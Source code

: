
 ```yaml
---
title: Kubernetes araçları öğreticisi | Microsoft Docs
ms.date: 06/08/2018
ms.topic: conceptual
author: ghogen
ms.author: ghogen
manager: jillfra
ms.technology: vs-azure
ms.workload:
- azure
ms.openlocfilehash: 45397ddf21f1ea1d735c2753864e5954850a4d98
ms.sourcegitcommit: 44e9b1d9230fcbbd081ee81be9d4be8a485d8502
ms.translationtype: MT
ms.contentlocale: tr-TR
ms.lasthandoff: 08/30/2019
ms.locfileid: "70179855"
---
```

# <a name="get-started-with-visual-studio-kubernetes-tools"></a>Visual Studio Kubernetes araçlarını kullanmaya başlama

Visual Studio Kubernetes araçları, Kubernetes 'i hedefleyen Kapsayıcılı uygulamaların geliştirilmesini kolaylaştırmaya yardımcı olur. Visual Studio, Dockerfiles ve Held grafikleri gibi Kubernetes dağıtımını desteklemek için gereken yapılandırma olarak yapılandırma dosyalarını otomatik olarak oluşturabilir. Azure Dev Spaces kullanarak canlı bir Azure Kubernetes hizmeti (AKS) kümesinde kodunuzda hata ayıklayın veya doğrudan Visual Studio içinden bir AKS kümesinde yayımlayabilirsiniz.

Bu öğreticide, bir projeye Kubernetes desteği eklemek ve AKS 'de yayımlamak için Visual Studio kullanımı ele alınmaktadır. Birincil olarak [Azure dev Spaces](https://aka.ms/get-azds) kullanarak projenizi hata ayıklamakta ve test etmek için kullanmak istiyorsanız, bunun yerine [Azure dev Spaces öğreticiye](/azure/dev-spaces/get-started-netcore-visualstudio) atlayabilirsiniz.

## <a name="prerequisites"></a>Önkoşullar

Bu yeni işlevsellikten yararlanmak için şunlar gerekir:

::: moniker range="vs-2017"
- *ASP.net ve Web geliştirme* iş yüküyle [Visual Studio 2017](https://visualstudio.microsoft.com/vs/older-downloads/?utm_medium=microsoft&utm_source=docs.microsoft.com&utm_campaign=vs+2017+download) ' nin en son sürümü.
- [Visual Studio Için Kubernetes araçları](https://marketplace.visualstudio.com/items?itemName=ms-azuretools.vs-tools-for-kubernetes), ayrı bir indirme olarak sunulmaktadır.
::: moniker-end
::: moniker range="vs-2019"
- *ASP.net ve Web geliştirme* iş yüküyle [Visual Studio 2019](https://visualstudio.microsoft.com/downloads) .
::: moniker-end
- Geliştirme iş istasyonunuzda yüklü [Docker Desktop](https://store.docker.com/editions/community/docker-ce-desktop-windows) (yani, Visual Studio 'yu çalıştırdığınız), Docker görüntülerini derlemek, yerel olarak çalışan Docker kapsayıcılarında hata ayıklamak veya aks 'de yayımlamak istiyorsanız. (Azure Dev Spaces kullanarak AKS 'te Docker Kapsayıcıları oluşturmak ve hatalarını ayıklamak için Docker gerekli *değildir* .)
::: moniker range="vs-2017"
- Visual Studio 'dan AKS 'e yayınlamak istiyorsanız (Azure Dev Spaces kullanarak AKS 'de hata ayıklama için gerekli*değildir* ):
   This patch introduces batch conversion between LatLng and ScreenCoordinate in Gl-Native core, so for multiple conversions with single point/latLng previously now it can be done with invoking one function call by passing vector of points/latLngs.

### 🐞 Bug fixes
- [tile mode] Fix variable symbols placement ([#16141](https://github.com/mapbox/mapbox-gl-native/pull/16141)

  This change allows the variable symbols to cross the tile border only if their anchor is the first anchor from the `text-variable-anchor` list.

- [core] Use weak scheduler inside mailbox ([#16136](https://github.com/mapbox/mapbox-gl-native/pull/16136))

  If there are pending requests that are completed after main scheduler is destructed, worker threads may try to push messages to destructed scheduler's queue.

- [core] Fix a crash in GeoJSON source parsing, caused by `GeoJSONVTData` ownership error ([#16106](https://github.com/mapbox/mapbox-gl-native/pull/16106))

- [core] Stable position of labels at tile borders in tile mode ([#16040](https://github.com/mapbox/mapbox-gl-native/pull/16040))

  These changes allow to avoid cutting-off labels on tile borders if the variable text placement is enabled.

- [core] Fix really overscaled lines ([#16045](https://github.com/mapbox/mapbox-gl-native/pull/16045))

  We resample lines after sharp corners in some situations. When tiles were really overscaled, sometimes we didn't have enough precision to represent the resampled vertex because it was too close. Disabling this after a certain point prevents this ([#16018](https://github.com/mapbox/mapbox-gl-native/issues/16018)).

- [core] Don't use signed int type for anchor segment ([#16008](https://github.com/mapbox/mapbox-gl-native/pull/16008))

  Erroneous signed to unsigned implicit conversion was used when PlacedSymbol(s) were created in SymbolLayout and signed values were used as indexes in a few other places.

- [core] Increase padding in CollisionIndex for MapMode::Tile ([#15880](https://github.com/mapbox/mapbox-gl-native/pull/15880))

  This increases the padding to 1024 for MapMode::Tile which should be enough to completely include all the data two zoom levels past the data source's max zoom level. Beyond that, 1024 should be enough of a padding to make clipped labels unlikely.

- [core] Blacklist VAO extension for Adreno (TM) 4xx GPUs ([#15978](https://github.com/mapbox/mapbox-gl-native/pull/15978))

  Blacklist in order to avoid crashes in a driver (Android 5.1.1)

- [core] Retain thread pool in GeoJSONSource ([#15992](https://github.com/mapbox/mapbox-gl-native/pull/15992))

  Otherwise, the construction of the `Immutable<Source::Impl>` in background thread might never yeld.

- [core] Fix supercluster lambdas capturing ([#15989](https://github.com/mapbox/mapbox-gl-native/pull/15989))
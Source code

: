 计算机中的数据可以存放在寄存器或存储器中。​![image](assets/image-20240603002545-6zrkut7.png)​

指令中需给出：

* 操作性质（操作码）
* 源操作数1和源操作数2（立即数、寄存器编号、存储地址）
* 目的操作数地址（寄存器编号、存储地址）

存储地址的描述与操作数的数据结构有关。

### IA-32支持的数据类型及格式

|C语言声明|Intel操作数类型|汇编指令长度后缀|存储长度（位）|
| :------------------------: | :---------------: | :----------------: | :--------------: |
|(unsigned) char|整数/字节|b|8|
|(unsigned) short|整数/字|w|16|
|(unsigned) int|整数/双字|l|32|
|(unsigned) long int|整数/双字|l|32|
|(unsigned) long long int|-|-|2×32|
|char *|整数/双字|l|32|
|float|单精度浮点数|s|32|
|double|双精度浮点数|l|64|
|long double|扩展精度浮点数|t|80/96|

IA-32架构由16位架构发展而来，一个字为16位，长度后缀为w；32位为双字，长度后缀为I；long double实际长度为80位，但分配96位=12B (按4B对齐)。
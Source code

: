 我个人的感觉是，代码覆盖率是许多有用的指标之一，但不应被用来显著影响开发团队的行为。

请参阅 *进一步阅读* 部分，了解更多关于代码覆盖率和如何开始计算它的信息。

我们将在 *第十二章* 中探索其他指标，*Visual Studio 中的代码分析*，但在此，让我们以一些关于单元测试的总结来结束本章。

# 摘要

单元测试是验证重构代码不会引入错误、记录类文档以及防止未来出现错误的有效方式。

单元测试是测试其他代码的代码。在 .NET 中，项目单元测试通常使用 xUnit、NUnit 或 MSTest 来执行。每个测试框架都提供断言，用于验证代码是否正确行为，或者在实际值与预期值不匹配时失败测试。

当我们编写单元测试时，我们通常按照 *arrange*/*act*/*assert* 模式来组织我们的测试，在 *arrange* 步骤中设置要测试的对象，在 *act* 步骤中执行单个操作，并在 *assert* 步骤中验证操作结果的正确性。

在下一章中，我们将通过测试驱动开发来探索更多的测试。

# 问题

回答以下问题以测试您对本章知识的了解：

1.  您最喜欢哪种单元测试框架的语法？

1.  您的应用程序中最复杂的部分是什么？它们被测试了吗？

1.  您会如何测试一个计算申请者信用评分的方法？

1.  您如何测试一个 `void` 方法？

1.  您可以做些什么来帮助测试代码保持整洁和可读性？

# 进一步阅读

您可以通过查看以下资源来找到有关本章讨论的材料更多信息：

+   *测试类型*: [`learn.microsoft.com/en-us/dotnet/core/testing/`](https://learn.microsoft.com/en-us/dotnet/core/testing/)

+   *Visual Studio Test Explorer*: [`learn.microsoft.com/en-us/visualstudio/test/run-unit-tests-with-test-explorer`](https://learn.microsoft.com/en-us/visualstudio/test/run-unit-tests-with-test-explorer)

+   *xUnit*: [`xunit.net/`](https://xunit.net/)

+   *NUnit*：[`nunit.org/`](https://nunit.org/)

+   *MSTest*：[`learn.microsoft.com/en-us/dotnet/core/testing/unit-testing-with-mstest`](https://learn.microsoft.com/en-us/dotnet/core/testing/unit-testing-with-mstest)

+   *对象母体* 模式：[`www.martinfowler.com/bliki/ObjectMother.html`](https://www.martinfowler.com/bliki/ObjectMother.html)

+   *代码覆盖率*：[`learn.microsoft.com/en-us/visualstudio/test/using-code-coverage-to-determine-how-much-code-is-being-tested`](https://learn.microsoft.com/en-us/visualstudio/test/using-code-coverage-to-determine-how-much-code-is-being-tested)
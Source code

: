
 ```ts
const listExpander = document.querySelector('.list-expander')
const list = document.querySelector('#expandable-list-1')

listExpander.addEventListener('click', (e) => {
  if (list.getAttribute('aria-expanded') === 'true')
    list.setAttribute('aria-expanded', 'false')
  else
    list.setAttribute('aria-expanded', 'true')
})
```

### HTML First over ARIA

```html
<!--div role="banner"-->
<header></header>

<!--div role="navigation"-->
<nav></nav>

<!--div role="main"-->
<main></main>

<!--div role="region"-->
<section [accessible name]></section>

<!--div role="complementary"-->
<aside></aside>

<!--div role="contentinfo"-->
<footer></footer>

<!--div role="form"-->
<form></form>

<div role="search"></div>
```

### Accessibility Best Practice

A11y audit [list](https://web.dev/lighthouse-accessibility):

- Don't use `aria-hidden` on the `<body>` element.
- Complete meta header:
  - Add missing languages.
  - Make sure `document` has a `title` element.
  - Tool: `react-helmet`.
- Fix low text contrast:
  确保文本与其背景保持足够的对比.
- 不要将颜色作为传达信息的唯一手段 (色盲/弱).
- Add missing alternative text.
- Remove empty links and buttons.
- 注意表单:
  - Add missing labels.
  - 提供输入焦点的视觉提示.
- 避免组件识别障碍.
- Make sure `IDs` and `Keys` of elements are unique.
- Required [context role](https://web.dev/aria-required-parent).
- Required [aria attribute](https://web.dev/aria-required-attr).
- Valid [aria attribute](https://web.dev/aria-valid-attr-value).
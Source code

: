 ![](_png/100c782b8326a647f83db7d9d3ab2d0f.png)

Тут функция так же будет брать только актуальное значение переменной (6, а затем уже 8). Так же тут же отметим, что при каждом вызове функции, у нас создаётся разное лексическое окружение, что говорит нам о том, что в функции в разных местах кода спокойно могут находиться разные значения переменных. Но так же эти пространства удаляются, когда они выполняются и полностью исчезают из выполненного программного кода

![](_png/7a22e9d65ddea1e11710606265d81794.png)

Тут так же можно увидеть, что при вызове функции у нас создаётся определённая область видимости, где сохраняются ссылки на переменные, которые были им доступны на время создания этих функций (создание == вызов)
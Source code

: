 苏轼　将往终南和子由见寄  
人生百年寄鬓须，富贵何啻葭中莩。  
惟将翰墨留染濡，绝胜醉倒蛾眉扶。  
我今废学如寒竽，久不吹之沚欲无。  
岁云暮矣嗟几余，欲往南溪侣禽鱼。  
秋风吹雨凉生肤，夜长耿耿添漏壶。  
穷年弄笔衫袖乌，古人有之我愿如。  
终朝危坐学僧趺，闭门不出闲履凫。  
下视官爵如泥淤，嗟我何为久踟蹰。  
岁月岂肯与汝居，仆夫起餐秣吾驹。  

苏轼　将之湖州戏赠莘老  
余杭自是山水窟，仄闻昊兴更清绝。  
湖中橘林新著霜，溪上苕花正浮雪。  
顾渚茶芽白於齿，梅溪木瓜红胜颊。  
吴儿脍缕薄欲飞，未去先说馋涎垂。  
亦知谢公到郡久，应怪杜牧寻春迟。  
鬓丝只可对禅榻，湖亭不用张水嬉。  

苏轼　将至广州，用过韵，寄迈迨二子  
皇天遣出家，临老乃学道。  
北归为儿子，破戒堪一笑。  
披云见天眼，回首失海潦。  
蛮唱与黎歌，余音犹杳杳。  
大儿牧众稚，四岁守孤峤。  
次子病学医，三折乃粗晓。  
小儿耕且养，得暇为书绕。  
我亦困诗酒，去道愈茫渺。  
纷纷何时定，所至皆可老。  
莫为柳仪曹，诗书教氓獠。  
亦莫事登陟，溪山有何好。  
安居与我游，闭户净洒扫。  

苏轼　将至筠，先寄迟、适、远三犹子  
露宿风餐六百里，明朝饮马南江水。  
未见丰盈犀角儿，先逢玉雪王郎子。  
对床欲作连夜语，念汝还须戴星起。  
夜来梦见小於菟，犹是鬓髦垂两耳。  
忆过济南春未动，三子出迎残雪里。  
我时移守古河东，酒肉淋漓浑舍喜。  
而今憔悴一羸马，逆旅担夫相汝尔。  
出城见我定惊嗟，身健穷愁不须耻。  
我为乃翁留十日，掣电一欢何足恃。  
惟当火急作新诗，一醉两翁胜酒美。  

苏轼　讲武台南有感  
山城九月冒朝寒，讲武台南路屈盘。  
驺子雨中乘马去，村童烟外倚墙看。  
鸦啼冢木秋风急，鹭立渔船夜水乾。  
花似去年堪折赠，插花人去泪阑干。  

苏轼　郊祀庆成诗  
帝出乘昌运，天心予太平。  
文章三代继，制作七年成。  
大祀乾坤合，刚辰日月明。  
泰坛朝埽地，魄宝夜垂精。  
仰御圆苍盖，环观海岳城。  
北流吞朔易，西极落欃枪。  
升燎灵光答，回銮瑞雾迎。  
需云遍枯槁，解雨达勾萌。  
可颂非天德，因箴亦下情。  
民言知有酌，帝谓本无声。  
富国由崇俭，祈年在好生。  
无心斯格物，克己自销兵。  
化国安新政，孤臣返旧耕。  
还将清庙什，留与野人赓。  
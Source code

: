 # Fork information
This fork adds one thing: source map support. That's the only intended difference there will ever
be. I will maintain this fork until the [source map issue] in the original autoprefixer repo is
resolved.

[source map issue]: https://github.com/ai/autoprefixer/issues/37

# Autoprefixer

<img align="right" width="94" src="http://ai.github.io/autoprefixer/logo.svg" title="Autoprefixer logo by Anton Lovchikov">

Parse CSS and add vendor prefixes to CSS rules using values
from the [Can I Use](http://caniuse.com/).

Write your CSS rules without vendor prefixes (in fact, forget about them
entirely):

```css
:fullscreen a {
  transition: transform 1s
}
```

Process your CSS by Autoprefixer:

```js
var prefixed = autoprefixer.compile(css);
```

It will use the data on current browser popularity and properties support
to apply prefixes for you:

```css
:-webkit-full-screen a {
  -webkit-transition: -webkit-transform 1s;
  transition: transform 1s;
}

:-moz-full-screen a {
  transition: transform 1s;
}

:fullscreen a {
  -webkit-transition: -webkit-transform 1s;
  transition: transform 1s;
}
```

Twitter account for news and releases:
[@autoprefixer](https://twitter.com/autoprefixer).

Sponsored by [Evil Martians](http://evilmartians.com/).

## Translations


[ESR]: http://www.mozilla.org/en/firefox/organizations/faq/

-.-.-

REQUIREMENT -
Match on "rules" and copy out every line of the entries that contains it.

YOUR SOLUTION -
Parse CSS and add vendor prefixes to CSS rules using values
Write your CSS rules without vendor prefixes (in fact, forget about them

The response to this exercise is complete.